Kartik was part of the Middlesex team that won the 2008 Twenty20 Cup in England, their first domestic title for 15 years. He played in 11 matches and took 14 wickets at 20.14 at an economy rate of 6.71, claiming at least one wicket in all but one of the matches. Kartik represented Middlesex in the Stanford competition in October, taking two wickets at 25.50 at an economy rate of 6.37.

His second first-class season with Middlesex was much less successful than the first; Kartik took only 16 wickets at 34.06 in seven matches, with a best of 4/101 against Derbyshire. He scored 161 runs at 20.12 with a best of 44 against Warwickshire. His one-day form was also lean, yielding six wickets at 33.00 in six matches.

Kartik returned to India and took 16 wickets at 32.75 in six matches for Railways in the Ranji Trophy. After taking 5/85 in the first innings of the season opener against Karnataka, his performances fell away and he managed only four wickets in his last three matches. Nevertheless, he was selected for Central Zone in the Duleep Trophy and took a total of 2/98 as they lost on first innings to South and were eliminated after one match. Kartik made his contribution with the bat, scoring 197 runs at 24.62 for the season, including a score of 56 against Maharashtra and two other efforts of 30. Playing for both Railways and Central, Kartik took 12 wickets at 23.50 in the one-day matches for the season. He also scored 65 runs at 13.00.

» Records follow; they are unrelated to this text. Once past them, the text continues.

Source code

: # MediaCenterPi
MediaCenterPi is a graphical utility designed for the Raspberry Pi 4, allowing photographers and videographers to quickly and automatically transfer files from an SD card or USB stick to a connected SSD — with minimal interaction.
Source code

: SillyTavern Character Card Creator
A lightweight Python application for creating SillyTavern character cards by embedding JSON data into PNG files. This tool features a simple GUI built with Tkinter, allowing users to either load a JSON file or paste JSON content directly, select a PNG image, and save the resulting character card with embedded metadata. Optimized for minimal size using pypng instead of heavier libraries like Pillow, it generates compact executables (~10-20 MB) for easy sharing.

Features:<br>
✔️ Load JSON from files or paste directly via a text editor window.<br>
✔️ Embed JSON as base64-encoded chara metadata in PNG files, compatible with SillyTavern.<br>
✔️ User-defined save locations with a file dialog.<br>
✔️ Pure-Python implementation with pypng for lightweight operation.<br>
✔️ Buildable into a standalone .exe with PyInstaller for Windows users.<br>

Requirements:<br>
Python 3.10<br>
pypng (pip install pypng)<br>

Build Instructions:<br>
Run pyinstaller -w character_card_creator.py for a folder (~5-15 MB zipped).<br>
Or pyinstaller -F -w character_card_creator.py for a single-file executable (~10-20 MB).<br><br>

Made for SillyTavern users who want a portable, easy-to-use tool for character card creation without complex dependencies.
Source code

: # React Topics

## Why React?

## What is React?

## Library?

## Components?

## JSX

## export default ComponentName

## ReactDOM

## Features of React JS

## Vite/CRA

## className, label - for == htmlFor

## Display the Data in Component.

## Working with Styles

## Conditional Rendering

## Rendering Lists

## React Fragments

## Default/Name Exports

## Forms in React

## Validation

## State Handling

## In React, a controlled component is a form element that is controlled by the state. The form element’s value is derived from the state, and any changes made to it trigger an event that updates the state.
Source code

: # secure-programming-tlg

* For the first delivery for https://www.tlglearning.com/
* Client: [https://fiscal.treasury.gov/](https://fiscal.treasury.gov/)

During the 2009 IPL season, which was held in South Africa, Kartik played in ten matches and took four wickets at 50.25, but he was one of the most economical bowlers, conceding only 5.91 runs per over. Kolkata were wracked by infighting and came last. Kartik also scored 21 runs not out. In the 2009 English season, Kartik resumed service for Middlesex, and as in the IPL he was most effective as a stock bowler, taking only four wickets at 51.50 in eight T20 fixtures at an economy rate of 6.86, never taking multiple wickets in a match. Middlesex, who had won the domestic title the previous year, only tasted victory in two of the Twenty20 matches that Kartik played in.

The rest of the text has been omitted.